The World Health Organisation estimates that globally at least 2.2 billion people have a near or distance vision impairment. With screen times on the rise, this number is likely to increase.
When your content is not accessible to the visually impaired you are both excluding a group of people and locking out a potential set of readers, customers, or visitors to your website or place of business.
Vision impairments come in many different varieties and are often considered a ‘hidden disability.’ Typically when we think of someone with poor vision we think of the blind, however people with mild to severe visual impairments may rely on some form of accessibility tools when using a phone or computer.

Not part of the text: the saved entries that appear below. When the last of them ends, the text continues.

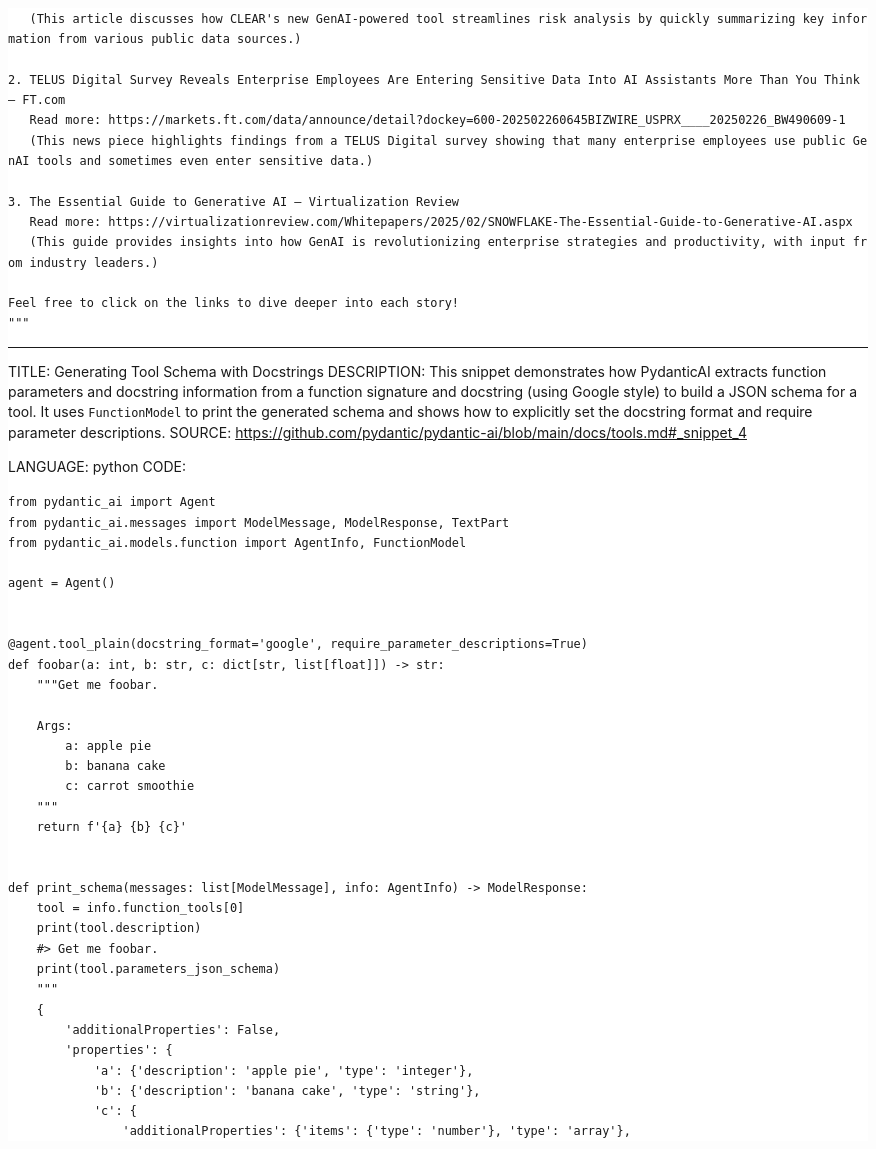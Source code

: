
 ```
   (This article discusses how CLEAR's new GenAI-powered tool streamlines risk analysis by quickly summarizing key information from various public data sources.)

2. TELUS Digital Survey Reveals Enterprise Employees Are Entering Sensitive Data Into AI Assistants More Than You Think – FT.com
   Read more: https://markets.ft.com/data/announce/detail?dockey=600-202502260645BIZWIRE_USPRX____20250226_BW490609-1
   (This news piece highlights findings from a TELUS Digital survey showing that many enterprise employees use public GenAI tools and sometimes even enter sensitive data.)

3. The Essential Guide to Generative AI – Virtualization Review
   Read more: https://virtualizationreview.com/Whitepapers/2025/02/SNOWFLAKE-The-Essential-Guide-to-Generative-AI.aspx
   (This guide provides insights into how GenAI is revolutionizing enterprise strategies and productivity, with input from industry leaders.)

Feel free to click on the links to dive deeper into each story!
"""
```

----------------------------------------

TITLE: Generating Tool Schema with Docstrings
DESCRIPTION: This snippet demonstrates how PydanticAI extracts function parameters and docstring information from a function signature and docstring (using Google style) to build a JSON schema for a tool. It uses `FunctionModel` to print the generated schema and shows how to explicitly set the docstring format and require parameter descriptions.
SOURCE: https://github.com/pydantic/pydantic-ai/blob/main/docs/tools.md#_snippet_4

LANGUAGE: python
CODE:
```
from pydantic_ai import Agent
from pydantic_ai.messages import ModelMessage, ModelResponse, TextPart
from pydantic_ai.models.function import AgentInfo, FunctionModel

agent = Agent()


@agent.tool_plain(docstring_format='google', require_parameter_descriptions=True)
def foobar(a: int, b: str, c: dict[str, list[float]]) -> str:
    """Get me foobar.

    Args:
        a: apple pie
        b: banana cake
        c: carrot smoothie
    """
    return f'{a} {b} {c}'


def print_schema(messages: list[ModelMessage], info: AgentInfo) -> ModelResponse:
    tool = info.function_tools[0]
    print(tool.description)
    #> Get me foobar.
    print(tool.parameters_json_schema)
    """
    {
        'additionalProperties': False,
        'properties': {
            'a': {'description': 'apple pie', 'type': 'integer'},
            'b': {'description': 'banana cake', 'type': 'string'},
            'c': {
                'additionalProperties': {'items': {'type': 'number'}, 'type': 'array'},
```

In this article today, I will walk you through how you can make your website accessible to all, and give the freedom to the user to customise their own reading experience, including adjusting text size, contrast, and font.
The best part is no cost to you, only gains allowing your content to be consumed by a larger audience.

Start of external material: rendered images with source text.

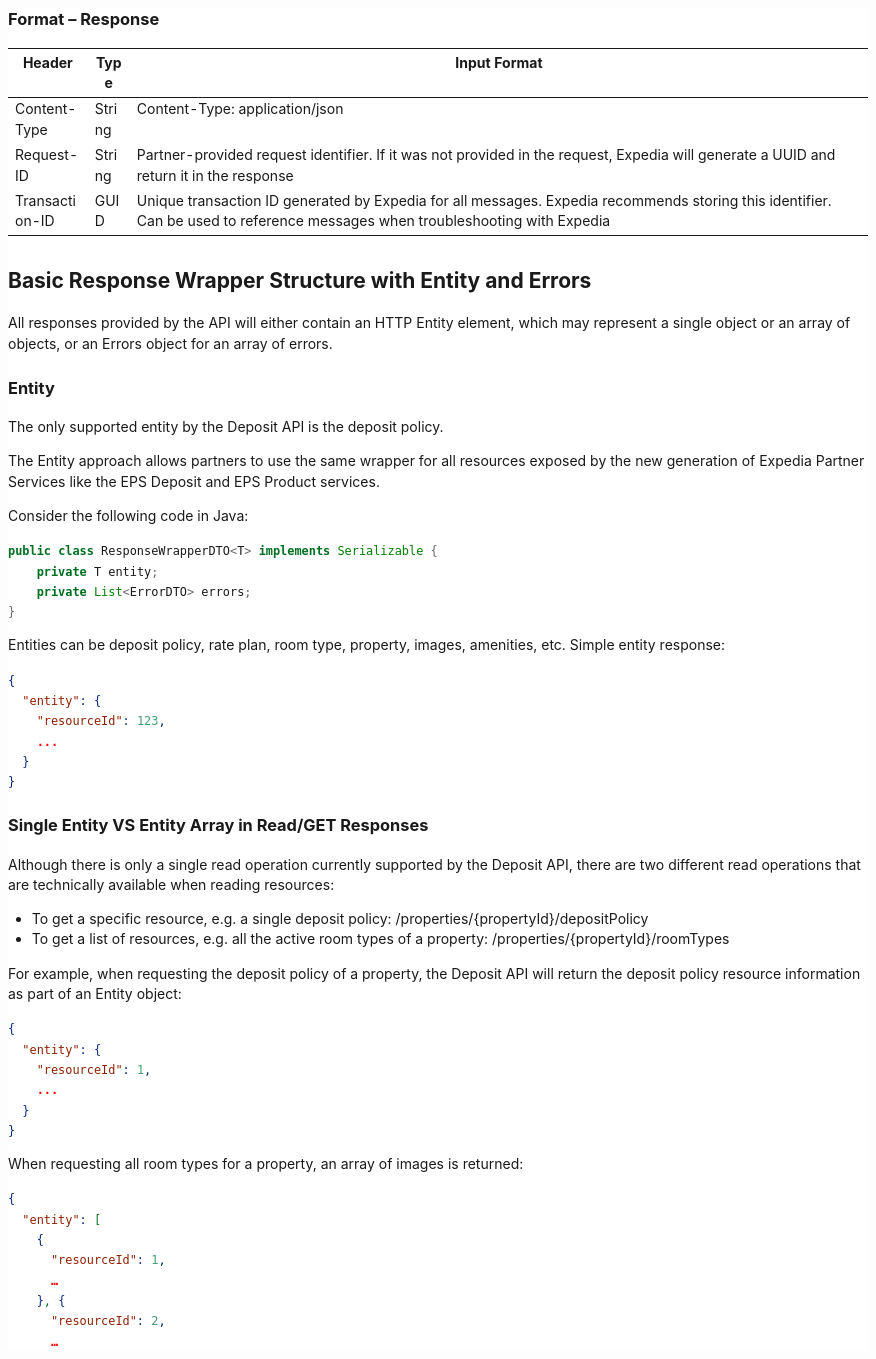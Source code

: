 ### Format – Response
| Header | Type | Input Format |
| ------ | ---- | ------------ |
| Content-Type | String | Content-Type: application/json |
| Request-ID | String | Partner-provided request identifier. If it was not provided in the request, Expedia will generate a UUID and return it in the response |
| Transaction-ID | GUID | Unique transaction ID generated by Expedia for all messages. Expedia recommends storing this identifier. Can be used to reference messages when troubleshooting with Expedia |

## Basic Response Wrapper Structure with Entity and Errors
All responses provided by the API will either contain an HTTP Entity element, which may represent a single object or an array of objects, or an Errors object for an array of errors. 

### Entity
The only supported entity by the Deposit API is the deposit policy.

The Entity approach allows partners to use the same wrapper for all resources exposed by the new generation of Expedia Partner Services like the EPS Deposit and EPS Product services. 

Consider the following code in Java:
```java
public class ResponseWrapperDTO<T> implements Serializable {
    private T entity;
    private List<ErrorDTO> errors;
}
```
Entities can be deposit policy, rate plan, room type, property, images, amenities, etc.
Simple entity response:
```JSON
{
  "entity": {
    "resourceId": 123,
    ...
  }
}
```

### Single Entity VS Entity Array in Read/GET Responses
Although there is only a single read operation currently supported by the Deposit API, there are two different read operations that are technically available when reading resources:
- To get a specific resource, e.g. a single deposit policy: /properties/{propertyId}/depositPolicy
- To get a list of resources, e.g. all the active room types of a property: /properties/{propertyId}/roomTypes 


For example, when requesting the deposit policy of a property, the Deposit API will return the deposit policy resource information as part of an Entity object:
```JSON
{
  "entity": {
    "resourceId": 1,
    ...
  }
}
```
When requesting all room types for a property, an array of images is returned:
```JSON
{
  "entity": [
    {
      "resourceId": 1,
      …
    }, {
      "resourceId": 2,
      …
```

How Do I Get This Working?
Luckily for us, the hard work has been done for us and we can take advantage of a free plugin called ‘One Click Accessibility,’ it’s free and available from the WordPress repository.
How To Install?
You have two choices, either use the built-in plugin installer built into your WordPress dashboard or upload the plugin directly to your wp-contents/plugins/ folder.
- visit yourdomain.com/wp-admin and log in with your admin credentials. (replace ‘yourdomain.com’ with your actual site address.)
- From the left-hand side menu, find Plugins from the sidebar, and then select add new.
- Paste the following URL into the search bar. (https://wordpress.org/plugins/pojo-accessibility/) and press enter/search.
- One result should appear in the ‘add new plugin’ screen.
- Click install and activate.
Almost Done…..
- Take a moment to refresh your browser (F5 on Desktop, or CTRL/Command + R)
- You should now see a new menu option on the bottom left-hand side of your dashboard.
- Navigate to ‘Accessibility’ and modify the appearance of the plugin to best match your site.
I recommend that you keep the ‘wheelchair’ logo and the color blue, as it’s most recognisable for accessibility.